Caucus Meeting in Indy

03 Jun

Earlier, I mentioned some of the issues facing the SBC that I am sure will not be adequately addressed at the Indy 2008. Number 5 was the question about why we are going to Indy in the first place. I have never visited Indiana, and I am quite sure it is a great place, and I look forward to the visit. The question is not about the host city but about the concept. Why do we still caucus?

According to the dictionary, a caucus is a “closed meeting of a group of persons belonging to the same political party or faction usually to select candidates or to decide on policy.” In other words, a caucus is a meeting where members must be physically present, where decisions are made that affect the whole group, and where officers are elected that will lead the group by setting policy and nominating persons for trustees and committees.

The following scenario is quite ridiculous, is it not? The SBC has 16 million members. OK, we all know those numbers are fictional, so let’s consider the actual attendance numbers as closer to the truth (6 million). There are over 44,000 churches who are each able to send up to 10 messengers to the annual meeting. Let’s say that Indy has a whopping turnout and 10,000 messengers actually attend. This meeting will represent only .16% of the membership of the SBC (and that is using the 6 million figure) and only 2% of the possible number of messengers! So, less than 1% of those who are members of SBC local churches and who support the CP with their tithes and offerings will actually be able to have any input in the decision making process of their denomination. That is not exactly a formula to encourage participation!
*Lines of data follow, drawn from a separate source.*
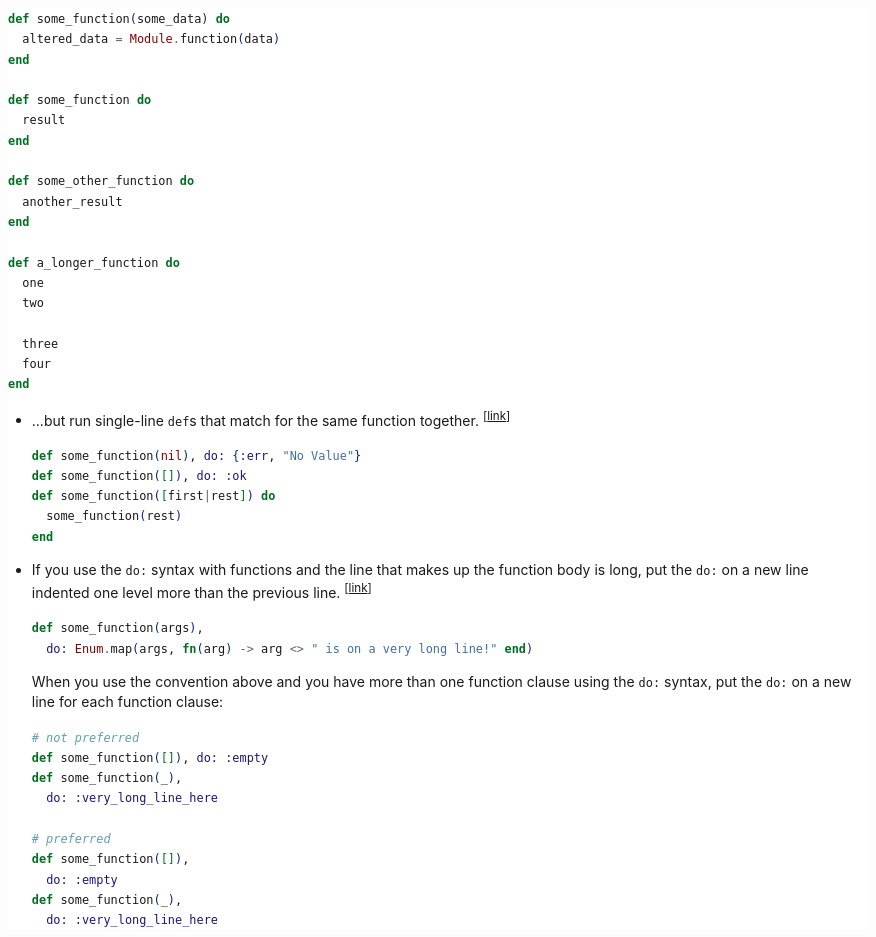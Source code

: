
   ```elixir
  def some_function(some_data) do
    altered_data = Module.function(data)
  end

  def some_function do
    result
  end

  def some_other_function do
    another_result
  end

  def a_longer_function do
    one
    two

    three
    four
  end
  ```

* <a name="single-line-defs"></a>
  ...but run single-line `def`s that match for the same function together.
  <sup>[[link](#single-line-defs)]</sup>

  ```elixir
  def some_function(nil), do: {:err, "No Value"}
  def some_function([]), do: :ok
  def some_function([first|rest]) do
    some_function(rest)
  end
  ```

* <a name="long-dos"></a>
  If you use the `do:` syntax with functions and the line that makes up the
  function body is long, put the `do:` on a new line indented one level more
  than the previous line.
  <sup>[[link](#long-dos)]</sup>

  ```elixir
  def some_function(args),
    do: Enum.map(args, fn(arg) -> arg <> " is on a very long line!" end)
  ```

  When you use the convention above and you have more than one function clause
  using the `do:` syntax, put the `do:` on a new line for each function clause:

  ```elixir
  # not preferred
  def some_function([]), do: :empty
  def some_function(_),
    do: :very_long_line_here

  # preferred
  def some_function([]),
    do: :empty
  def some_function(_),
    do: :very_long_line_here
  ```


[Elixir Style Guide]: https://github.com/christopheradams/elixir_style_guide
[Stargazers]: https://github.com/christopheradams/elixir_style_guide/stargazers
[Contributors]: https://github.com/christopheradams/elixir_style_guide/graphs/contributors
[Elixir]: http://elixir-lang.org
[Hex]: https://hex.pm/packages
[license]: http://creativecommons.org/licenses/by/3.0/deed.en_US
[Ruby community style guide]: https://github.com/bbatsov/ruby-style-guide
[Code Analysis]: https://github.com/h4cc/awesome-elixir#code-analysis
[Style Guides]: https://github.com/h4cc/awesome-elixir#styleguides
We live in an electronic age, and there must be some way to arrange the annual meeting that would enable the messengers from all 44,000 plus SBC congregations to vote for candidates or on policy. We can still have the annual meeting if we want a feel good moment to hear the annual reports from the various agencies, but we must find a way to open the decision making process up to all of the member congregations. The days of “packing the bus” need to come to a close. Surely a denomination that has learned how to put a missionary in the most remote corner of the globe can find a way to register up to 10 messengers from each congregation and to count their vote for candidates and policy via the Internet. This can be done and should be done by the year 2010.

Todd Pylant


Posted by on June 3, 2008 in Uncategorized



2 responses to “Caucus Meeting in Indy

  1. Lee

    June 3, 2008 at 12:24 pm

    Amen! I couldn’t agree with you more. I’ve been on this same idea for the BGCT.
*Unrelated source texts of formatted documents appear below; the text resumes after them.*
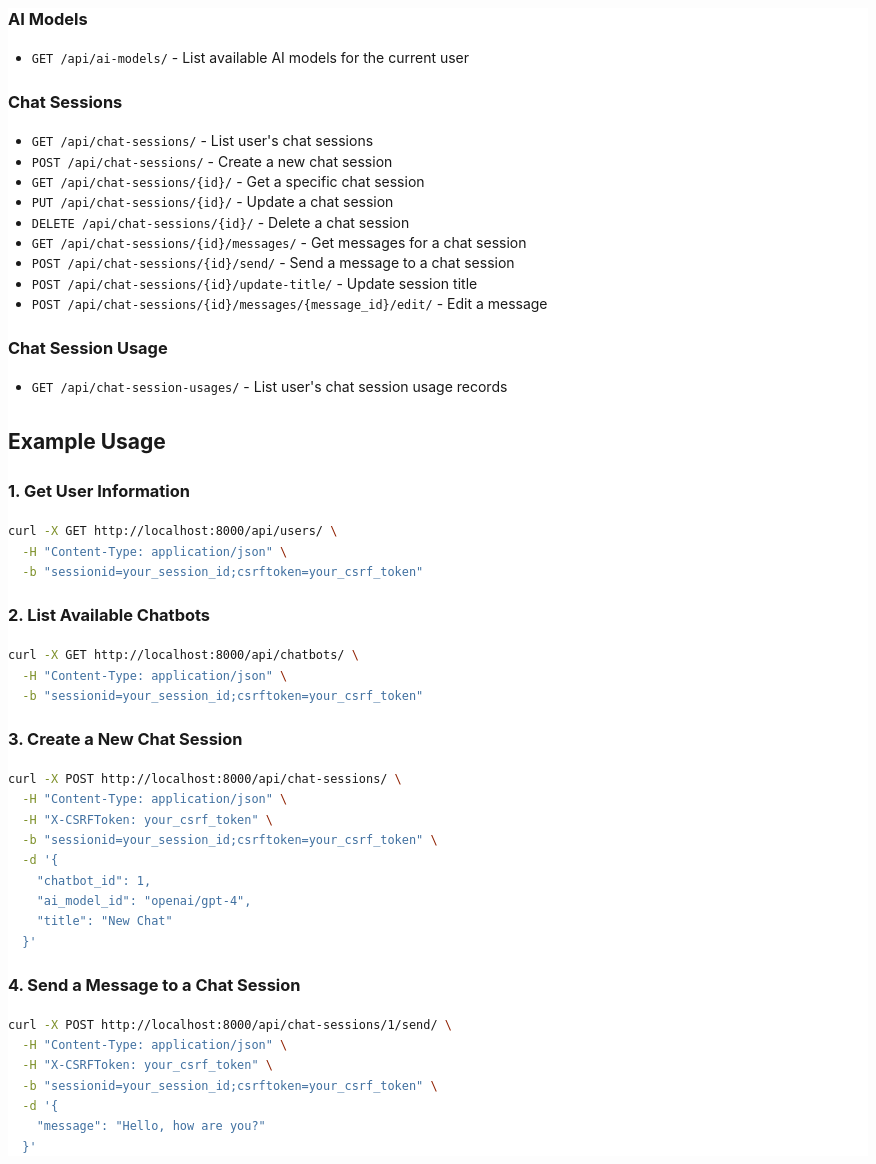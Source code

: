 ### AI Models
- `GET /api/ai-models/` - List available AI models for the current user

### Chat Sessions
- `GET /api/chat-sessions/` - List user's chat sessions
- `POST /api/chat-sessions/` - Create a new chat session
- `GET /api/chat-sessions/{id}/` - Get a specific chat session
- `PUT /api/chat-sessions/{id}/` - Update a chat session
- `DELETE /api/chat-sessions/{id}/` - Delete a chat session
- `GET /api/chat-sessions/{id}/messages/` - Get messages for a chat session
- `POST /api/chat-sessions/{id}/send/` - Send a message to a chat session
- `POST /api/chat-sessions/{id}/update-title/` - Update session title
- `POST /api/chat-sessions/{id}/messages/{message_id}/edit/` - Edit a message

### Chat Session Usage
- `GET /api/chat-session-usages/` - List user's chat session usage records

## Example Usage

### 1. Get User Information
```bash
curl -X GET http://localhost:8000/api/users/ \
  -H "Content-Type: application/json" \
  -b "sessionid=your_session_id;csrftoken=your_csrf_token"
```

### 2. List Available Chatbots
```bash
curl -X GET http://localhost:8000/api/chatbots/ \
  -H "Content-Type: application/json" \
  -b "sessionid=your_session_id;csrftoken=your_csrf_token"
```

### 3. Create a New Chat Session
```bash
curl -X POST http://localhost:8000/api/chat-sessions/ \
  -H "Content-Type: application/json" \
  -H "X-CSRFToken: your_csrf_token" \
  -b "sessionid=your_session_id;csrftoken=your_csrf_token" \
  -d '{
    "chatbot_id": 1,
    "ai_model_id": "openai/gpt-4",
    "title": "New Chat"
  }'
```

### 4. Send a Message to a Chat Session
```bash
curl -X POST http://localhost:8000/api/chat-sessions/1/send/ \
  -H "Content-Type: application/json" \
  -H "X-CSRFToken: your_csrf_token" \
  -b "sessionid=your_session_id;csrftoken=your_csrf_token" \
  -d '{
    "message": "Hello, how are you?"
  }'
```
    Here’s why it won’t happen.

    The “caucus” that now exists is largely made up of individuals from churches that have a vested interest in the SBC. These are the churches from which trustee boards have been selected, or that are close to the seminary campuses, or have high numbers of employees who work for SBC entities nearby, generally individuals that the current power structure and control group, i.e. the “Conservative Resurgence” or the “Patterson Pressler Coalition” helped to get their position. The larger the constituency at the convention, the greater the chance that their circle of leaders will be replaced by fresh new faces and perhaps, by people from a differing denominational ideological or theological position. The narrow theology of the Conservative Resurgence has influenced what is being taught in the seminaries, and how missionaries are chosen, but by and large, they are a minority perspective across the SBC. If electronic voting and monitoring were allowed, potentially increasing the participation in the SBC annual meeting to ten times what it is now, it would take the leadership out of the hands of the people who run it now.

    Likewise, the BGCT will never consider it because it would do the same thing there. Baptist conventions and organizations are an oligarchy of the privileged, prominent, pedigreed, self-important, self-appointed leaders, most of whom have worked their way to the royal level of importance in a Baptist church organization because they couldn’t make it in secular politics.

    I’m going to Indianapolis because our church has a vested interest in what the SBC does, not because we have any individuals involved in leadership, but because we support the CP with our dollars, and our prayers, and we want to see it succeed. If something happens and change occurs, so be it, but I have never expected it from an SBC gathering.

  2. tpylant

    June 3, 2008 at 1:06 pm


    Thanks for dropping by.

    While I agree with you, I abhor what we are in agreement of. We are basically saying that we have a denomination where a few people rule and work to keep the rules in place so that the masses can’t impact their faith group.

    This basic issue needs to be a rallying cry from young leaders. Those in power who keep asking (or who should be asking) “where did everybody go?” need to hear at least one of the answers is “to a place where the people are allowed to influence their faith group.”